Foto: REUTERS/Wolfgang Rattay

Die Serie der Misserfolge der deutschen Sozialdemokraten ist zu Ende. Bei der Landtagswahl in Niedersachsen am Sonntag konnte die SPD mit ihrem Spitzenkandidaten Stephan Weil, der auch Ministerpräsident ist, ihr Ergebnis von 2013 (32 Prozent) stark verbessern. Sie legte nach ersten Hochrechnungen rund fünf Prozentpunkte zu.

Das löste sowohl in Berlin als auch in Hannover Jubel aus. Denn das Feiern hatte die SPD schon fast verlernt. "Das ist ein großer Abend für die niedersächsische SPD", erklärte Weil kurz nach 18 Uhr.

SPD erleichtert

Auch SPD-Vize Ralf Stegner war die Erleichterung anzusehen. "Wir hatten in letzter Zeit nicht viel Grund zum Freuen, heute haben wir ihn", sagte er und sprach von einem "ganz großen Erfolg". Seine Erklärung für die Trendwende: zum Ersten die hohe Zustimmung für Weil. Laut Forschungsgruppe Wahlen kam Weil bei der Frage nach der Direktwahl auf 50 Prozent, sein Herausforderer, CDU-Chef Bernd Althusmann, nur auf 32 Prozent.

Doch Stegner wies auch auf die Polarisierung der großen Parteien im Wahlkampf hin. Weil führte eine rot-grüne Landesregierung an, die CDU war in Opposition. "Wenn polarisiert wird, dann gewinnen wir auch", sagte Stegner. Und der Bundesvorsitzende Martin Schulz konnte endlich nach einer Wahl verkünden: "Das ist ein großartiger Sieg. Die SPD ist der ganz klare Wahlsieger."

"Keine Beruhigungspille"

"Niemand betrachtet dieses Wahlergebnis in Niedersachsen als Beruhigungspille", sagte Weil allerdings am Montag in Berlin bei einem gemeinsamen Presseauftritt mit Parteichef Martin Schulz. Der Wahlsieg sei eine Ermutigung, den Erneuerungsprozess anzugehen. Auch Schulz unterstrich, die SPD stehe am Abschluss eines sehr harten Wahljahres, aber auch am Beginn eines Erneuerungsprozesses.
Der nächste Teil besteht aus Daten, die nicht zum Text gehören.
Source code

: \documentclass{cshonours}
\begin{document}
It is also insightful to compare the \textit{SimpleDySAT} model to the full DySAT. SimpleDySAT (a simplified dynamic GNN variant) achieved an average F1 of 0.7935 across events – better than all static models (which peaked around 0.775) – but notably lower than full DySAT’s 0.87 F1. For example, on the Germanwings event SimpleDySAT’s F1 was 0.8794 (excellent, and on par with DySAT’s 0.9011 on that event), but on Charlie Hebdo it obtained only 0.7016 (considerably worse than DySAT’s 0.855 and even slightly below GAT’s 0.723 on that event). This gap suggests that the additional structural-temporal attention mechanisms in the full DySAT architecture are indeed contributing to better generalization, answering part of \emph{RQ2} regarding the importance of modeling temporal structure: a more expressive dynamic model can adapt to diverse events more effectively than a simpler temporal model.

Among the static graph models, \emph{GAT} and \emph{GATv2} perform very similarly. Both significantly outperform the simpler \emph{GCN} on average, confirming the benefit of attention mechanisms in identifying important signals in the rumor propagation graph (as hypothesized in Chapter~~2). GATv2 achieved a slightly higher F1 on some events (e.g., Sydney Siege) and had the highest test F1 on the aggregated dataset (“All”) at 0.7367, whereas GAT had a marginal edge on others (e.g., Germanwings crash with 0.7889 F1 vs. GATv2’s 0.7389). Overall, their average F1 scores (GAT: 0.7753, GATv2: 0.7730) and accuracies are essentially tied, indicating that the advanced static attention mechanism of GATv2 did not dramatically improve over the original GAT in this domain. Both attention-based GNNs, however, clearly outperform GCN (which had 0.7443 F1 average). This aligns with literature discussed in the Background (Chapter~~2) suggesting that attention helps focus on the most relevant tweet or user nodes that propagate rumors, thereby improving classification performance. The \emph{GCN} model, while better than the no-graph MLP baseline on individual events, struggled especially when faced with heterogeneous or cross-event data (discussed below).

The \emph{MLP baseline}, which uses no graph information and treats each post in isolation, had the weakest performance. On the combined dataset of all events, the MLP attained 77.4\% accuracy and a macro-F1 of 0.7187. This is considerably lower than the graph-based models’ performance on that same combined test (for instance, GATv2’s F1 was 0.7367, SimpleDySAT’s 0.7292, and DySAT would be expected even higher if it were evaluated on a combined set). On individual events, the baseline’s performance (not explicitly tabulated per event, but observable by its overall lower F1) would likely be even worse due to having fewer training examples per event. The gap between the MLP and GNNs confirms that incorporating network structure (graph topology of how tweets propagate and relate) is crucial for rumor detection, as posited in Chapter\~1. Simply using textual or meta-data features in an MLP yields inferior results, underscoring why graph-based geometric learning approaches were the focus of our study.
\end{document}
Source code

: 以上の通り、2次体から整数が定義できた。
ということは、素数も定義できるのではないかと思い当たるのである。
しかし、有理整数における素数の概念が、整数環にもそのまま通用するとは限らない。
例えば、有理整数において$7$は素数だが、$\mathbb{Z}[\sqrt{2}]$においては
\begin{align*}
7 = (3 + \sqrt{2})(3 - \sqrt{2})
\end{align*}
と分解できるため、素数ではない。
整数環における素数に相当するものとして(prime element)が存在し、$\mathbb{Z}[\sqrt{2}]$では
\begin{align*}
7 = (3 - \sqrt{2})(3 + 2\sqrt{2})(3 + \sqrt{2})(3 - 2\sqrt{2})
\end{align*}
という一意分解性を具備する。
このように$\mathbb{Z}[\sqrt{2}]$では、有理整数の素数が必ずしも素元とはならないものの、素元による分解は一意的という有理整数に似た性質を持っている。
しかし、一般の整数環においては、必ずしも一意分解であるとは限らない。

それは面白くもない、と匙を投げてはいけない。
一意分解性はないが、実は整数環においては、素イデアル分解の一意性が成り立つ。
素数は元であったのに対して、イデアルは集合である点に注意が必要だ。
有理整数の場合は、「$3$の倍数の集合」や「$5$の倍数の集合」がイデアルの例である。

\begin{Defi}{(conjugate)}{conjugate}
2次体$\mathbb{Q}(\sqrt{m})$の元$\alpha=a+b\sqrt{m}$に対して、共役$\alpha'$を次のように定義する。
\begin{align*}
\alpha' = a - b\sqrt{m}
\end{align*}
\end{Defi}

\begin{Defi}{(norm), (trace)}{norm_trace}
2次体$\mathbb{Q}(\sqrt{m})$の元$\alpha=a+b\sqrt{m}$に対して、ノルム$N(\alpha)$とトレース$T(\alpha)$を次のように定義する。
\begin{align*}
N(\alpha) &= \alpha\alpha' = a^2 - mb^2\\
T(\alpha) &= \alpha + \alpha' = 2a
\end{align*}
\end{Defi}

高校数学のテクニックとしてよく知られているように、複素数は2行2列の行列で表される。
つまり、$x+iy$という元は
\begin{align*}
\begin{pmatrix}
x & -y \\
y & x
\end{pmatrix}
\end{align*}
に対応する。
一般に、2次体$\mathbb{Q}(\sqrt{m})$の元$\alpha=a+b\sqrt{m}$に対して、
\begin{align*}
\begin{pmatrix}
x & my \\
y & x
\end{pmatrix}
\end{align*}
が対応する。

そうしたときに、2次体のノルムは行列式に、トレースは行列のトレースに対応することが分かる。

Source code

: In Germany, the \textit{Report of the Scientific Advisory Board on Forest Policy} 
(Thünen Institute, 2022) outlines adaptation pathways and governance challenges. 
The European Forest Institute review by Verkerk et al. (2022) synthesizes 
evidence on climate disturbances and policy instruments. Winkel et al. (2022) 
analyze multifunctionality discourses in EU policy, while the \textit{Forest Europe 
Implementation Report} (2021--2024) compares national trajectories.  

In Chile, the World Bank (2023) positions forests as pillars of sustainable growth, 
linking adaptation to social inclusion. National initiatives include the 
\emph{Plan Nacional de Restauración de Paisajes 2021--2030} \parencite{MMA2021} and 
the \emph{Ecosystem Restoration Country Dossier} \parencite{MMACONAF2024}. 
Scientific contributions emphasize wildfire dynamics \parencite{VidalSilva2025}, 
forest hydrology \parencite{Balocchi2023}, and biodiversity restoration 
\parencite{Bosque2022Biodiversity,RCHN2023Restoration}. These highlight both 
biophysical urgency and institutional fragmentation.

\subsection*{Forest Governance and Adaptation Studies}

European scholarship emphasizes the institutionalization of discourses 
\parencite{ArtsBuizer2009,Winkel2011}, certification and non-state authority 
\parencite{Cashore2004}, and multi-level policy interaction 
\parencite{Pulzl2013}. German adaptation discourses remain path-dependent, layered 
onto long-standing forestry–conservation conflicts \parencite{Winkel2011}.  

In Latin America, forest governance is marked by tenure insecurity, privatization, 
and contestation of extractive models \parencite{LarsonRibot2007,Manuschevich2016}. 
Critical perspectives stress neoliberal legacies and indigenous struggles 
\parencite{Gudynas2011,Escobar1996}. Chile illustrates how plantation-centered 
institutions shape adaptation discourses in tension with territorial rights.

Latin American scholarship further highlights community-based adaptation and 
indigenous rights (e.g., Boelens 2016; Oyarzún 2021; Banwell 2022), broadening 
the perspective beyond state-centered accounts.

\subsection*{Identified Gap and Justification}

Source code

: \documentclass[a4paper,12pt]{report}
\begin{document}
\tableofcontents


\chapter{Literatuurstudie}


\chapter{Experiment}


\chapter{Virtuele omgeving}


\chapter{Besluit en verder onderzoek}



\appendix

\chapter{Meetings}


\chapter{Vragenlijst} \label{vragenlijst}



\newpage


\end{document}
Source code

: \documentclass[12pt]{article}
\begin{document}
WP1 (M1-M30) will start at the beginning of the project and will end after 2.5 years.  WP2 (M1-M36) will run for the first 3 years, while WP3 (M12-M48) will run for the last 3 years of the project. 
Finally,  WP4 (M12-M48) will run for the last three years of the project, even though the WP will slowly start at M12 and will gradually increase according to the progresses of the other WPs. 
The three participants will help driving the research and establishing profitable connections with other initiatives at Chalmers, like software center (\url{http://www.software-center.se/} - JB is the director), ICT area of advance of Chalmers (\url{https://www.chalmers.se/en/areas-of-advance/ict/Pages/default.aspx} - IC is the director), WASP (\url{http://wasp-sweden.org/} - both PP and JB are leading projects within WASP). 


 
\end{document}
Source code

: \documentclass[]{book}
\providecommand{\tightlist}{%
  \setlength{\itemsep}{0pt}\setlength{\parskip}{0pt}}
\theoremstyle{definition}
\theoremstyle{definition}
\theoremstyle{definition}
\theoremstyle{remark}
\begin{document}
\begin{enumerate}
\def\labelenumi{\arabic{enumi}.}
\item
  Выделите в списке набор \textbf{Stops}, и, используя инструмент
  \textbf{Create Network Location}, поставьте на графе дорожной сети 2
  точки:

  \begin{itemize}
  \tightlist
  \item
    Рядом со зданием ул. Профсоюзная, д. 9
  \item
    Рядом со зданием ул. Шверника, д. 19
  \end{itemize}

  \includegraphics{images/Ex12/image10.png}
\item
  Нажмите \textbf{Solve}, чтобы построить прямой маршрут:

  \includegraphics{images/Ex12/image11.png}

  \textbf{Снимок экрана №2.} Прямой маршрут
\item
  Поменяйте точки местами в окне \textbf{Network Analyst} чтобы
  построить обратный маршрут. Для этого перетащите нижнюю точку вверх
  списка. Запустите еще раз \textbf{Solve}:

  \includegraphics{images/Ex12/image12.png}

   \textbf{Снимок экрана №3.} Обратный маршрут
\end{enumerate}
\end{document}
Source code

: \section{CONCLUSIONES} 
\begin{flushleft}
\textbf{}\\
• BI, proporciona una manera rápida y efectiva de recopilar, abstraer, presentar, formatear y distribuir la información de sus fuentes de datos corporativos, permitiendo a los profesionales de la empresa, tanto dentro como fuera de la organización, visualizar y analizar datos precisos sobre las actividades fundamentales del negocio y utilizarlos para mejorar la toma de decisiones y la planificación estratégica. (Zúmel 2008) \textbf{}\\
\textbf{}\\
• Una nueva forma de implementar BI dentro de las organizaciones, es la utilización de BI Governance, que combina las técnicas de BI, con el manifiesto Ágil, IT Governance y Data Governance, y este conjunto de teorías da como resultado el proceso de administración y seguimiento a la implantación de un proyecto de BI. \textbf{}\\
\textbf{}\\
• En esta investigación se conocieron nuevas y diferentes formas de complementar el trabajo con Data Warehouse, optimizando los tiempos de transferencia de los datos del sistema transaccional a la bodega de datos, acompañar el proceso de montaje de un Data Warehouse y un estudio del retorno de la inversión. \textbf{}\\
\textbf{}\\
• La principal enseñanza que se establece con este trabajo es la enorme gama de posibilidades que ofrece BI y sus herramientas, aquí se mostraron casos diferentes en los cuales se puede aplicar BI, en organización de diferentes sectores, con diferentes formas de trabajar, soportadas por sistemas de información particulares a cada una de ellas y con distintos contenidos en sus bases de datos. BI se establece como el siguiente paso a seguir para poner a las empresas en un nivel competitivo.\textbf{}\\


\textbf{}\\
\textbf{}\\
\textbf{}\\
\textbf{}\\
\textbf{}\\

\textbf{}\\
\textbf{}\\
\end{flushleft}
In Niedersachsen sind die Mehrheitsverhältnisse nun relativ schwierig. Möglich wäre natürlich eine große Koalition. Eine Jamaika-Koalition aus CDU, FDP und Grünen hat Stephan Weil in seinem Bundesland aufgrund der Vorfestlegung der Parteien als unwahrscheinlich bezeichnet. "Das halte ich in Niedersachsen für sehr ausgeschlossen", sagte Weil am Montag in der ARD.

Für seine SPD gebe es nach den Ergebnissen vom Sonntag die Möglichkeit einer Ampel mit FDP und Grünen oder einer großen Koalition. Zwar sei beides "nicht so ganz einfach". Aber er werde sehr viele Gespräche führen. Danach werde man sehen, was möglich sei. Nach dem vorläufigen Endergebnis gewann die SPD mit 36,9 Prozent klar vor der CDU mit 33,6 Prozent.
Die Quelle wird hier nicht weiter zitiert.